## [Work instruction]
Copy every entry below exactly, and keep out the pictures.

-- Opening Marker --

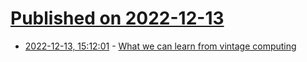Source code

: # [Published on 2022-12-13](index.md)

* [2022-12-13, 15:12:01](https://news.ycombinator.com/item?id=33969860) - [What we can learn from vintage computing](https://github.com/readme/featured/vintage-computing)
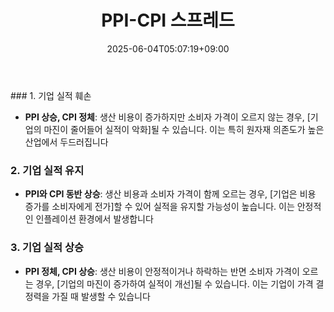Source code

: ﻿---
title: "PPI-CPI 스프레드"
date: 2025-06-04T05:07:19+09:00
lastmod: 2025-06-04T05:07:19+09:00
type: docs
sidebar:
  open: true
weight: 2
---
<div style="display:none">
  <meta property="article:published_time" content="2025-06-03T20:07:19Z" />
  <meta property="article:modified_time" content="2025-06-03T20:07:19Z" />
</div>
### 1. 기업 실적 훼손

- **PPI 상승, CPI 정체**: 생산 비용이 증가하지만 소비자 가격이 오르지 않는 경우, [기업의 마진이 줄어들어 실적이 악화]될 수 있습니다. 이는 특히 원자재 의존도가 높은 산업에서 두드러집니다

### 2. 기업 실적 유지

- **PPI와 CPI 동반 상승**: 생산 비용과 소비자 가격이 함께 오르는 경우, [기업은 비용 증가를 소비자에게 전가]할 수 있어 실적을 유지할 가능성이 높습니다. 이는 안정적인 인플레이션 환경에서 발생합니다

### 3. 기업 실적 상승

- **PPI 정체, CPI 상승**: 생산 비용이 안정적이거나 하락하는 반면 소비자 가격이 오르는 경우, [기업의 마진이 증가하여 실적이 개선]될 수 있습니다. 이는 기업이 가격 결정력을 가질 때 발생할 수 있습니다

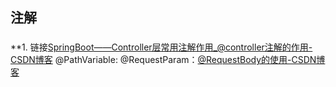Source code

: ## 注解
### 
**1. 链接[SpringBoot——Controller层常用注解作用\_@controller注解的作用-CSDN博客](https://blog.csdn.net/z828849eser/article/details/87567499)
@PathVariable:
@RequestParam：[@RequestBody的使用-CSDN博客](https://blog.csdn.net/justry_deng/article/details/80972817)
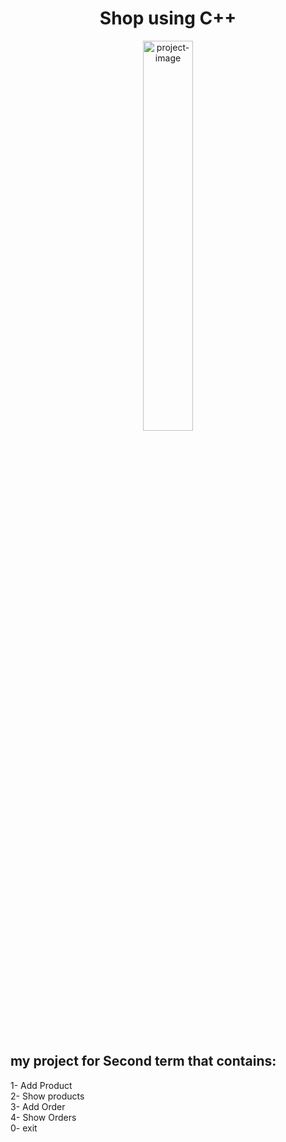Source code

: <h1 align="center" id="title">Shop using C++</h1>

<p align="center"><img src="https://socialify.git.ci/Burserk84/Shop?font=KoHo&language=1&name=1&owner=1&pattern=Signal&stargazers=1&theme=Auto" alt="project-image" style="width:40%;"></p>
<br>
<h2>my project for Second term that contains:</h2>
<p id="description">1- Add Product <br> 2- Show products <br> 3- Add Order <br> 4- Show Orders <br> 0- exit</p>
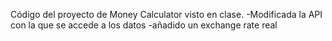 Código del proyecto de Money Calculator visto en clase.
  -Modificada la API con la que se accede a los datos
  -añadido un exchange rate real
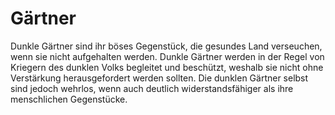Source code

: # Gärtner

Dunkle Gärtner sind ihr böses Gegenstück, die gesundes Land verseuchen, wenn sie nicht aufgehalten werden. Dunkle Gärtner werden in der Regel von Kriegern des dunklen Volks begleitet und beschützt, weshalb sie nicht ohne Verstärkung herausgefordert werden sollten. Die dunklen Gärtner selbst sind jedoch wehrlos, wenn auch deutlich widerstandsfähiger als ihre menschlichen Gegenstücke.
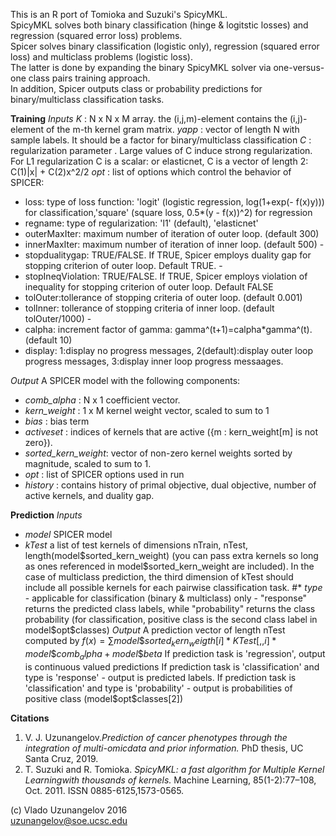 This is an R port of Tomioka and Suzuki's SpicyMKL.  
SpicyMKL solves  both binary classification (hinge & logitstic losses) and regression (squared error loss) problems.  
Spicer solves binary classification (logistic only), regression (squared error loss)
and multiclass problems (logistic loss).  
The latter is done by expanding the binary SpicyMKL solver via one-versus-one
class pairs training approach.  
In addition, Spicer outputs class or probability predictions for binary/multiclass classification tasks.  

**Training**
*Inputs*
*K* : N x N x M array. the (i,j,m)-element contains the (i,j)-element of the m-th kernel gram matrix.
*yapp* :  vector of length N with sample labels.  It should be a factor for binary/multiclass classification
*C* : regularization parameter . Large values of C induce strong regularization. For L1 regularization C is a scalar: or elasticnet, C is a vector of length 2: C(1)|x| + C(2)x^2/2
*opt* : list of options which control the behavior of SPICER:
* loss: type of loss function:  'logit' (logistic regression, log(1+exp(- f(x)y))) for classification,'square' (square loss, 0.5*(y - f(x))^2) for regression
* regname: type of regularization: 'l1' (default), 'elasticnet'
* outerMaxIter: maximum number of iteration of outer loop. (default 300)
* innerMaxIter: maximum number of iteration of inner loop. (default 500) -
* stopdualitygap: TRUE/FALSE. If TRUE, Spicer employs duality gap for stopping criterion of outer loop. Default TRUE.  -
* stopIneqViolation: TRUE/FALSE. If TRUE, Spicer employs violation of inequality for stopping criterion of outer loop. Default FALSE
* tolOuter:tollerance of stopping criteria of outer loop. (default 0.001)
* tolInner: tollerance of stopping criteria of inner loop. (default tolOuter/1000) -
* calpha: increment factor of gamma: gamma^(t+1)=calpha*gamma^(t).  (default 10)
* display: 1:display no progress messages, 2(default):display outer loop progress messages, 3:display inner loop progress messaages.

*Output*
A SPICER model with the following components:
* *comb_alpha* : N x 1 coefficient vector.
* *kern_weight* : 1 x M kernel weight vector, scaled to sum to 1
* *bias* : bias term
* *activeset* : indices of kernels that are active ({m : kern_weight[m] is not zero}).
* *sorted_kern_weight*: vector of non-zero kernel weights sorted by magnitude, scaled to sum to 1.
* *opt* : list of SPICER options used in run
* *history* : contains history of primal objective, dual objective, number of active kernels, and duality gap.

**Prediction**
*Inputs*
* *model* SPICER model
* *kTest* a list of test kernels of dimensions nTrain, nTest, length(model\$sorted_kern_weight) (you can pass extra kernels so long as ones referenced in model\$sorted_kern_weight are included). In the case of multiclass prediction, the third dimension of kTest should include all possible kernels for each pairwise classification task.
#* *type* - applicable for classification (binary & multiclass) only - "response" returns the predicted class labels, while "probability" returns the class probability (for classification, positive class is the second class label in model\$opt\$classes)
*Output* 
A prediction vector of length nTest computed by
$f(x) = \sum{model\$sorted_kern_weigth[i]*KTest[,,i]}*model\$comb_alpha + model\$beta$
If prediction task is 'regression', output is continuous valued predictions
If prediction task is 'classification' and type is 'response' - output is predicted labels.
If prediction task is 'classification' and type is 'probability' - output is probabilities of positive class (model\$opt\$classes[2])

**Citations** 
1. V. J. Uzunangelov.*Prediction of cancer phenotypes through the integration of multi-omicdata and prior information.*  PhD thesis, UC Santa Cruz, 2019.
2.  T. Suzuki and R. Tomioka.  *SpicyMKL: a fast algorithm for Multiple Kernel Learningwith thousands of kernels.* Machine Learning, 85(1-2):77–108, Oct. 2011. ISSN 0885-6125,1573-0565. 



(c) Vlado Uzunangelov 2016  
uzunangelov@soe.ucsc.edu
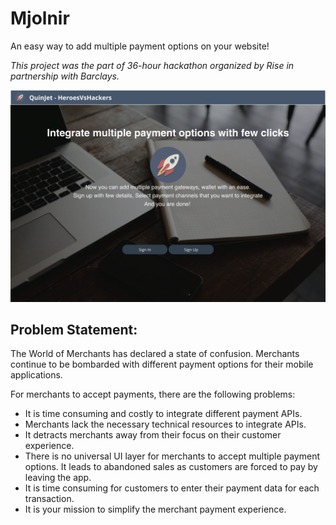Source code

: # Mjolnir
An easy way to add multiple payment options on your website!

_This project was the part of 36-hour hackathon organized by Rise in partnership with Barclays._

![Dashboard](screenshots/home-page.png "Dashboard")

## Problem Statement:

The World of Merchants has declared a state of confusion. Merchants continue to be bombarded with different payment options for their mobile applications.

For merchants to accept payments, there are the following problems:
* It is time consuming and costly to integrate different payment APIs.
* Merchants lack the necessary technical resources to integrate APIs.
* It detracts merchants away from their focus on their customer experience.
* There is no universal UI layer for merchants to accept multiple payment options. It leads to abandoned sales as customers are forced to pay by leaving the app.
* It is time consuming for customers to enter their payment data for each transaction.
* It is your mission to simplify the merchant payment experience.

-- Closing Marker --

## [Answer section]
Source code

: # [Published on 2022-12-13](index.md)

* [2022-12-13, 15:12:01](https://news.ycombinator.com/item?id=33969860) - [What we can learn from vintage computing](https://github.com/readme/featured/vintage-computing)
Source code

: ﻿---
title: "PPI-CPI 스프레드"
date: 2025-06-04T05:07:19+09:00
lastmod: 2025-06-04T05:07:19+09:00
type: docs
sidebar:
  open: true
weight: 2
---
<div style="display:none">
  <meta property="article:published_time" content="2025-06-03T20:07:19Z" />
  <meta property="article:modified_time" content="2025-06-03T20:07:19Z" />
</div>
### 1. 기업 실적 훼손

- **PPI 상승, CPI 정체**: 생산 비용이 증가하지만 소비자 가격이 오르지 않는 경우, [기업의 마진이 줄어들어 실적이 악화]될 수 있습니다. 이는 특히 원자재 의존도가 높은 산업에서 두드러집니다

### 2. 기업 실적 유지

- **PPI와 CPI 동반 상승**: 생산 비용과 소비자 가격이 함께 오르는 경우, [기업은 비용 증가를 소비자에게 전가]할 수 있어 실적을 유지할 가능성이 높습니다. 이는 안정적인 인플레이션 환경에서 발생합니다

### 3. 기업 실적 상승

- **PPI 정체, CPI 상승**: 생산 비용이 안정적이거나 하락하는 반면 소비자 가격이 오르는 경우, [기업의 마진이 증가하여 실적이 개선]될 수 있습니다. 이는 기업이 가격 결정력을 가질 때 발생할 수 있습니다

Source code

: ## 注解
### 
**1. 链接[SpringBoot——Controller层常用注解作用\_@controller注解的作用-CSDN博客](https://blog.csdn.net/z828849eser/article/details/87567499)
@PathVariable:
@RequestParam：[@RequestBody的使用-CSDN博客](https://blog.csdn.net/justry_deng/article/details/80972817)
Source code

: <h1 align="center" id="title">Shop using C++</h1>

<p align="center"><img src="https://socialify.git.ci/Burserk84/Shop?font=KoHo&language=1&name=1&owner=1&pattern=Signal&stargazers=1&theme=Auto" alt="project-image" style="width:40%;"></p>
<br>
<h2>my project for Second term that contains:</h2>
<p id="description">1- Add Product <br> 2- Show products <br> 3- Add Order <br> 4- Show Orders <br> 0- exit</p>
 Código del proyecto de Money Calculator visto en clase.
  -Modificada la API con la que se accede a los datos
  -añadido un exchange rate real
Source code

: # Gärtner

Dunkle Gärtner sind ihr böses Gegenstück, die gesundes Land verseuchen, wenn sie nicht aufgehalten werden. Dunkle Gärtner werden in der Regel von Kriegern des dunklen Volks begleitet und beschützt, weshalb sie nicht ohne Verstärkung herausgefordert werden sollten. Die dunklen Gärtner selbst sind jedoch wehrlos, wenn auch deutlich widerstandsfähiger als ihre menschlichen Gegenstücke.
 This is an R port of Tomioka and Suzuki's SpicyMKL.  
SpicyMKL solves  both binary classification (hinge & logitstic losses) and regression (squared error loss) problems.  
Spicer solves binary classification (logistic only), regression (squared error loss)
and multiclass problems (logistic loss).  
The latter is done by expanding the binary SpicyMKL solver via one-versus-one
class pairs training approach.  
In addition, Spicer outputs class or probability predictions for binary/multiclass classification tasks.  

**Training**
*Inputs*
*K* : N x N x M array. the (i,j,m)-element contains the (i,j)-element of the m-th kernel gram matrix.
*yapp* :  vector of length N with sample labels.  It should be a factor for binary/multiclass classification
*C* : regularization parameter . Large values of C induce strong regularization. For L1 regularization C is a scalar: or elasticnet, C is a vector of length 2: C(1)|x| + C(2)x^2/2
*opt* : list of options which control the behavior of SPICER:
* loss: type of loss function:  'logit' (logistic regression, log(1+exp(- f(x)y))) for classification,'square' (square loss, 0.5*(y - f(x))^2) for regression
* regname: type of regularization: 'l1' (default), 'elasticnet'
* outerMaxIter: maximum number of iteration of outer loop. (default 300)
* innerMaxIter: maximum number of iteration of inner loop. (default 500) -
* stopdualitygap: TRUE/FALSE. If TRUE, Spicer employs duality gap for stopping criterion of outer loop. Default TRUE.  -
* stopIneqViolation: TRUE/FALSE. If TRUE, Spicer employs violation of inequality for stopping criterion of outer loop. Default FALSE
* tolOuter:tollerance of stopping criteria of outer loop. (default 0.001)
* tolInner: tollerance of stopping criteria of inner loop. (default tolOuter/1000) -
* calpha: increment factor of gamma: gamma^(t+1)=calpha*gamma^(t).  (default 10)
* display: 1:display no progress messages, 2(default):display outer loop progress messages, 3:display inner loop progress messaages.

*Output*
A SPICER model with the following components:
* *comb_alpha* : N x 1 coefficient vector.
* *kern_weight* : 1 x M kernel weight vector, scaled to sum to 1
* *bias* : bias term
* *activeset* : indices of kernels that are active ({m : kern_weight[m] is not zero}).
* *sorted_kern_weight*: vector of non-zero kernel weights sorted by magnitude, scaled to sum to 1.
* *opt* : list of SPICER options used in run
* *history* : contains history of primal objective, dual objective, number of active kernels, and duality gap.

**Prediction**
*Inputs*
* *model* SPICER model
* *kTest* a list of test kernels of dimensions nTrain, nTest, length(model\$sorted_kern_weight) (you can pass extra kernels so long as ones referenced in model\$sorted_kern_weight are included). In the case of multiclass prediction, the third dimension of kTest should include all possible kernels for each pairwise classification task.
#* *type* - applicable for classification (binary & multiclass) only - "response" returns the predicted class labels, while "probability" returns the class probability (for classification, positive class is the second class label in model\$opt\$classes)
*Output* 
A prediction vector of length nTest computed by
$f(x) = \sum{model\$sorted_kern_weigth[i]*KTest[,,i]}*model\$comb_alpha + model\$beta$
If prediction task is 'regression', output is continuous valued predictions
If prediction task is 'classification' and type is 'response' - output is predicted labels.
If prediction task is 'classification' and type is 'probability' - output is probabilities of positive class (model\$opt\$classes[2])

**Citations** 
1. V. J. Uzunangelov.*Prediction of cancer phenotypes through the integration of multi-omicdata and prior information.*  PhD thesis, UC Santa Cruz, 2019.
2.  T. Suzuki and R. Tomioka.  *SpicyMKL: a fast algorithm for Multiple Kernel Learningwith thousands of kernels.* Machine Learning, 85(1-2):77–108, Oct. 2011. ISSN 0885-6125,1573-0565. 



(c) Vlado Uzunangelov 2016  
uzunangelov@soe.ucsc.edu
Source code

: # Mjolnir
An easy way to add multiple payment options on your website!

_This project was the part of 36-hour hackathon organized by Rise in partnership with Barclays._

![Dashboard](screenshots/home-page.png "Dashboard")

## Problem Statement:

The World of Merchants has declared a state of confusion. Merchants continue to be bombarded with different payment options for their mobile applications.

For merchants to accept payments, there are the following problems:
* It is time consuming and costly to integrate different payment APIs.
* Merchants lack the necessary technical resources to integrate APIs.
* It detracts merchants away from their focus on their customer experience.
* There is no universal UI layer for merchants to accept multiple payment options. It leads to abandoned sales as customers are forced to pay by leaving the app.
* It is time consuming for customers to enter their payment data for each transaction.
* It is your mission to simplify the merchant payment experience.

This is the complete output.